Of course, the situation described here is not new…there are some comics that are just common as dirt, that have a “book” value of some amount, but realistically, will not sell for anything. It wasn’t that long ago that we divested ourselves of 100,000 copies of that very kind of comic, a bulk sale to a wholesaler who paid a nickel each for whatever we wanted to unload, primarily ’90s market-crash comics that nobody will ever love, ever again. After years of nobody caring that Deathmate: Black is the first appearance of Gen 13, years of never once realizing the price guide price of $6 in an in-store sale, I was happy to get that fat nickel for every copy I was able to pass on. And the Team Youngbloods. And the Brigades. And the Valiant Comics that aren’t the first issues, last issues, or “gold” issues. And so on.

As noted in the linked article, the decrease in potential values was in part caused by the democratization of back issue sales via eBay and Amazon and the like, where vast amounts of essentially the same product is available: instead of going to your local comic shop and hoping they finally have that one back issue you’re looking for this time and paying whatever they’re asking for it, now you can search online and potentially find dozens of people competing with each other offering copies of that book in whatever grade or price range you’re looking for.
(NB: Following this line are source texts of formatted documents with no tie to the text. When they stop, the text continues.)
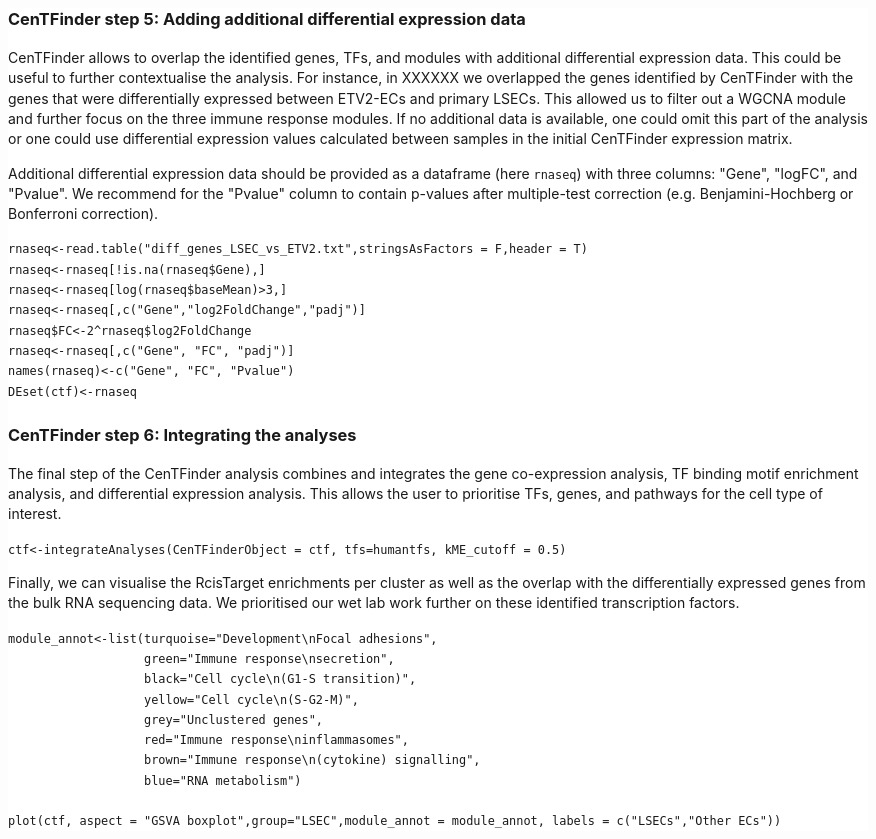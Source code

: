 ### CenTFinder step 5: Adding additional differential expression data

CenTFinder allows to overlap the identified genes, TFs, and modules with
additional differential expression data. This could be useful to further
contextualise the analysis. For instance, in XXXXXX we overlapped the
genes identified by CenTFinder with the genes that were differentially
expressed between ETV2-ECs and primary LSECs. This allowed us to filter
out a WGCNA module and further focus on the three immune response
modules. If no additional data is available, one could omit this part of
the analysis or one could use differential expression values calculated
between samples in the initial CenTFinder expression matrix.

Additional differential expression data should be provided as a
dataframe (here `rnaseq`) with three columns: "Gene", "logFC", and
"Pvalue". We recommend for the "Pvalue" column to contain p-values after
multiple-test correction (e.g. Benjamini-Hochberg or Bonferroni
correction).

    rnaseq<-read.table("diff_genes_LSEC_vs_ETV2.txt",stringsAsFactors = F,header = T)
    rnaseq<-rnaseq[!is.na(rnaseq$Gene),]
    rnaseq<-rnaseq[log(rnaseq$baseMean)>3,]
    rnaseq<-rnaseq[,c("Gene","log2FoldChange","padj")]
    rnaseq$FC<-2^rnaseq$log2FoldChange
    rnaseq<-rnaseq[,c("Gene", "FC", "padj")]
    names(rnaseq)<-c("Gene", "FC", "Pvalue")
    DEset(ctf)<-rnaseq

### CenTFinder step 6: Integrating the analyses

The final step of the CenTFinder analysis combines and integrates the
gene co-expression analysis, TF binding motif enrichment analysis, and
differential expression analysis. This allows the user to prioritise
TFs, genes, and pathways for the cell type of interest.

    ctf<-integrateAnalyses(CenTFinderObject = ctf, tfs=humantfs, kME_cutoff = 0.5)

Finally, we can visualise the RcisTarget enrichments per cluster as well
as the overlap with the differentially expressed genes from the bulk RNA
sequencing data. We prioritised our wet lab work further on these
identified transcription factors.

    module_annot<-list(turquoise="Development\nFocal adhesions",
                       green="Immune response\nsecretion",
                       black="Cell cycle\n(G1-S transition)",
                       yellow="Cell cycle\n(S-G2-M)",
                       grey="Unclustered genes",
                       red="Immune response\ninflammasomes",
                       brown="Immune response\n(cytokine) signalling",
                       blue="RNA metabolism")

    plot(ctf, aspect = "GSVA boxplot",group="LSEC",module_annot = module_annot, labels = c("LSECs","Other ECs"))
There are other factors as well, such as extensive reprinting in more convenient formats like trade paperbacks, or digital availability, or certain characters or titles falling out of favor, or the economy being terrible and nobody wanting to spend money on things they can’t eat or wear or live in.

Like I said, we still buy old comics, and we’ll still pay good money for stuff we can turn around relatively quickly. But more and more, people are unloading whole collections on us. We prefer not to take whole collections; the amount of time sorting out the wheat from the chaff usually isn’t economically advantageous. When we do buy collections in bulk, we make it very clear that while we pay real money for what we can use, we can only pay very little for the rest, reducing our costs and making it more likely for us to come out ahead when processing the bulk, even if it only ends up in our bargain boxes. In general, most people are okay with that, since they’re trying to clear room and understand that, for some comics, anything is better than nothing.

The linked article notes that the owner of the collection discussed greatly overestimated its value. Again, that’s something we’ve seen over and over again at the shop over the decades. Someone gets their hands on a price guide, dutifully marks the mint price for each book on a Post-It note and affixes it to the bag or just directly to the cover, and then hauls the lot into the shop expecting to get full retail. They don’t realize that shops can’t pay equal to what they expect to retail the book for, or that just because a book has a certain price in a price guide, that anyone’s actually going to pay that anytime soon. Yes, it’s great that Power Pack #27 is listed as being $3.00, but does anyone care? Is someone going to rush into the shop demanding to buy Power Pack #27 Right! Now! Unless I’m completely out of any copies of Power Pack #27, and if the copy is still in brand-new condition, and if I can get it cheaply enough, I’d buy it. Maybe.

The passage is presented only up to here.